New York City’s YIMBY (“yes in my backyard”) housing contingent was abuzz last week as UrbanDigs, a proprietary real-estate information service, noted that Manhattan rents for April 2022 exceeded pre-pandemic levels by 20 percent, while the inventory of apartments for rent stood at a record low. While other metrics yield somewhat different results about how far rents and inventories have rebounded from their pre-pandemic lows, the data agree about the general trend: inventories of apartments for rent are plummeting, and rents are at or near record highs.

Spiking rents and low inventories are the predictable consequences of the 2019 tightening of rent controls by the New York State legislature. The media has focused on the timid—yet still highly controversial—efforts by the city’s Rent Guidelines Board to permit rent increases that compensate landlords, at least partially, for rising inflation. But few are paying attention to the looming crisis of the recovering economy running headlong into New York City’s tight regulations on both the price and quantity of housing stock. Economic theory tells us this must lead to housing shortages and sharply escalating rents—and that is exactly what is happening.

Government’s fundamental interest in housing policy is to ensure that the economy’s demand for labor is matched by the availability of decent housing in the locations where jobs are being created. In New York State, it’s no mystery where the jobs are: largely within New York City and, to a lesser extent, in the downstate suburbs. In 2019, however, the legislature decided that the goal of state housing policy would be not to ensure adequate supply but to keep households that already have housing from being forced to move because of rents rising faster than the rate of cost inflation, as defined by the Rent Guidelines Board. The need to find housing for the growing downstate labor force would count for nothing.

It wasn’t until Governor Kathy Hochul replaced Andrew Cuomo, who signed the rent bill, that the legislature even considered a package of supply-side housing reforms that might help enable the downstate region to continue growing past its pre-pandemic employment levels. But the legislature quickly dropped these reforms, and it’s not clear that it will pass any pro-housing supply legislation this year. Mayor Eric Adams, furthermore, has yet to announce any zoning reforms that the city might undertake to release its stranglehold on the housing supply.

Defenders of rent regulation might argue that the current supply stagnation shouldn’t be a problem. The city’s unemployment rate was 6.1 percent in March—much higher than the national average of 3.6 percent. The economy should continue to grow as the unemployed are rehired, regardless of the protections from rent increases.

It’s not that simple, though. The economy of early 2022 is structurally different than that of early 2020, before the pandemic. As of March 2022, total employment in the city was about 4.4 million—roughly equivalent to the level of March 2017 but about 200,000 below the level of March 2020, according to New York State Department of Labor data.

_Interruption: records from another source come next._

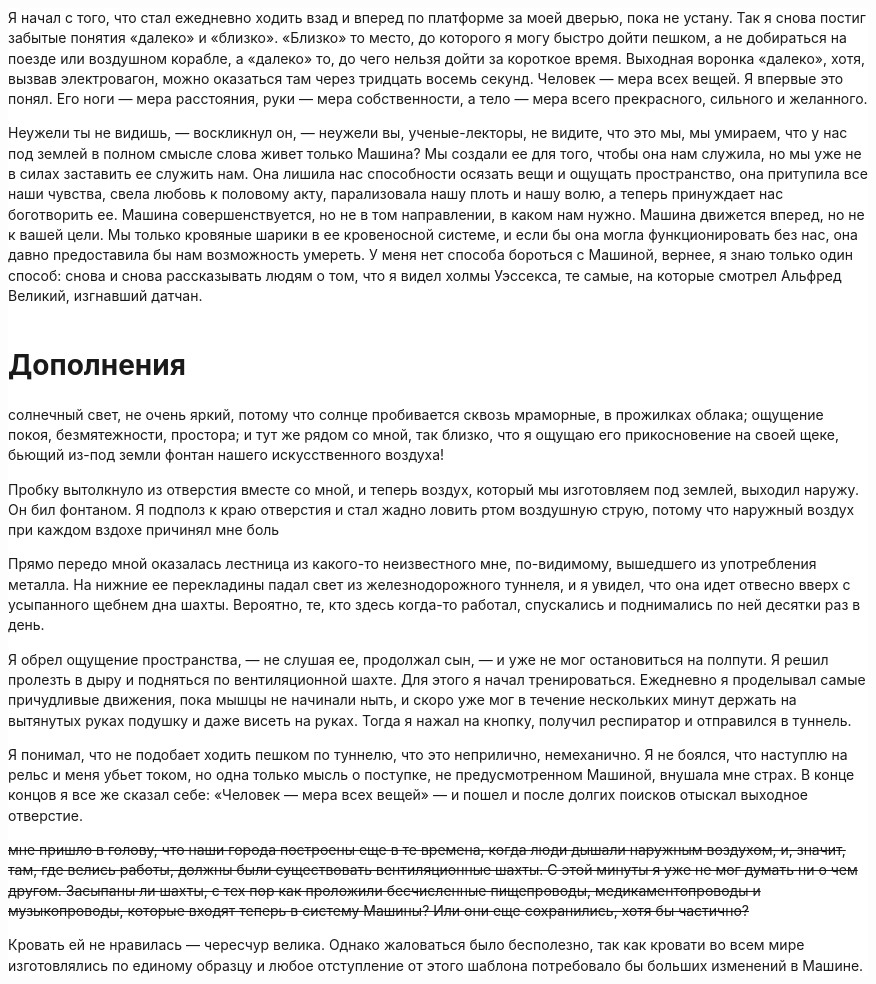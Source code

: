 Я начал с того, что стал ежедневно ходить взад и вперед по платформе за моей дверью, пока не устану. Так я снова постиг забытые понятия «далеко» и «близко». «Близко» то место, до которого я могу быстро дойти пешком, а не добираться на поезде или воздушном корабле, а «далеко» то, до чего нельзя дойти за короткое время. Выходная воронка «далеко», хотя, вызвав электровагон, можно оказаться там через тридцать восемь секунд. Человек — мера всех вещей. Я впервые это понял. Его ноги — мера расстояния, руки — мера собственности, а тело — мера всего прекрасного, сильного и желанного.

Неужели ты не видишь, — воскликнул он, — неужели вы, ученые-лекторы, не видите, что это мы, мы умираем, что у нас под землей в полном смысле слова живет только Машина? Мы создали ее для того, чтобы она нам служила, но мы уже не в силах заставить ее служить нам. Она лишила нас способности осязать вещи и ощущать пространство, она притупила все наши чувства, свела любовь к половому акту, парализовала нашу плоть и нашу волю, а теперь принуждает нас боготворить ее. Машина совершенствуется, но не в том направлении, в каком нам нужно. Машина движется вперед, но не к вашей цели. Мы только кровяные шарики в ее кровеносной системе, и если бы она могла функционировать без нас, она давно предоставила бы нам возможность умереть. У меня нет способа бороться с Машиной, вернее, я знаю только один способ: снова и снова рассказывать людям о том, что я видел холмы Уэссекса, те самые, на которые смотрел Альфред Великий, изгнавший датчан.

# Дополнения

солнечный свет, не очень яркий, потому что солнце пробивается сквозь мраморные, в прожилках облака; ощущение покоя, безмятежности, простора; и тут же рядом со мной, так близко, что я ощущаю его прикосновение на своей щеке, бьющий из-под земли фонтан нашего искусственного воздуха!

Пробку вытолкнуло из отверстия вместе со мной, и теперь воздух, который мы изготовляем под землей, выходил наружу. Он бил фонтаном. Я подполз к краю отверстия и стал жадно ловить ртом воздушную струю, потому что наружный воздух при каждом вздохе причинял мне боль

Прямо передо мной оказалась лестница из какого-то неизвестного мне, по-видимому, вышедшего из употребления металла. На нижние ее перекладины падал свет из железнодорожного туннеля, и я увидел, что она идет отвесно вверх с усыпанного щебнем дна шахты. Вероятно, те, кто здесь когда-то работал, спускались и поднимались по ней десятки раз в день.

Я обрел ощущение пространства, — не слушая ее, продолжал сын, — и уже не мог остановиться на полпути. Я решил пролезть в дыру и подняться по вентиляционной шахте. Для этого я начал тренироваться. Ежедневно я проделывал самые причудливые движения, пока мышцы не начинали ныть, и скоро уже мог в течение нескольких минут держать на вытянутых руках подушку и даже висеть на руках. Тогда я нажал на кнопку, получил респиратор и отправился в туннель.



Я понимал, что не подобает ходить пешком по туннелю, что это неприлично, немеханично. Я не боялся, что наступлю на рельс и меня убьет током, но одна только мысль о поступке, не предусмотренном Машиной, внушала мне страх. В конце концов я все же сказал себе: «Человек — мера всех вещей» — и пошел и после долгих поисков отыскал выходное отверстие.

~~мне пришло в голову, что наши города построены еще в те времена, когда люди дышали наружным воздухом, и, значит, там, где велись работы, должны были существовать вентиляционные шахты. С этой минуты я уже не мог думать ни о чем другом. Засыпаны ли шахты, с тех пор как проложили бесчисленные пищепроводы, медикаментопроводы и музыкопроводы, которые входят теперь в систему Машины? Или они еще сохранились, хотя бы частично?~~









Кровать ей не нравилась — чересчур велика. Однако жаловаться было бесполезно, так как кровати во всем мире изготовлялись по единому образцу и любое отступление от этого шаблона потребовало бы больших изменений в Машине.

Looking at the major sectors of the economy, we see an uneven recovery. For example, Professional and Business Services employment—the core of what economists used to call “office-based employment”—is slightly below the 2020 level. So is employment in Educational and Health Services. Employment in Trade, Transportation, and Utilities, and Accommodation and Food Services are well below 2020 levels.

Unsurprisingly, employees for the in-demand parts of the economy tend to be better-educated than those for the not-in-demand parts; this trend has been running for decades. Overall, the labor market is signaling to well-educated people looking for jobs that moving to New York is a good idea, even as it suggests to the less educated that their job prospects are diminishing, and perhaps they should look for work elsewhere, in cities where the job mix is more favorable.

If policymakers would allow this process of labor-market adjustment to proceed unimpeded, New York City’s powerhouse high-productivity economy would become even stronger. Indeed, the city and state need that growth in high-paying service jobs to maintain public services in the face of projected budget deficits and economic risks. But they can’t stop themselves from throwing sand in the works of their own vital economic engines.

Other jurisdictions keep new housing plentiful to ameliorate the risks of rising rents. Rents might rise in some neighborhoods as new workers move in, but these cities generally always have enough housing available at affordable rents to enable people to stay in the community if they wish.

New York hasn’t tried this approach in decades. As a result, contrary messages muffle labor-market signals. To the less-skilled unemployed, the overriding signal is: Don’t move out of the city and give up your bargain apartment, or you’ll never be able to move back. To those with more earning potential, it’s: Move to New York, and you’ll get in a bidding war with a dozen other people for an apartment that’s not even very attractive, so why bother?

So here we are—with spiking unregulated rents, little inventory, an economic recovery that lags the nation’s, and a housing crisis that continues unabated. One would think that such dismal failure would convince city and state leaders to rethink their assumptions. But state and local politicians, even those who claim to be moderates, live in fear of primary challengers from the left. Until that changes, there’s likely far more support for making things worse.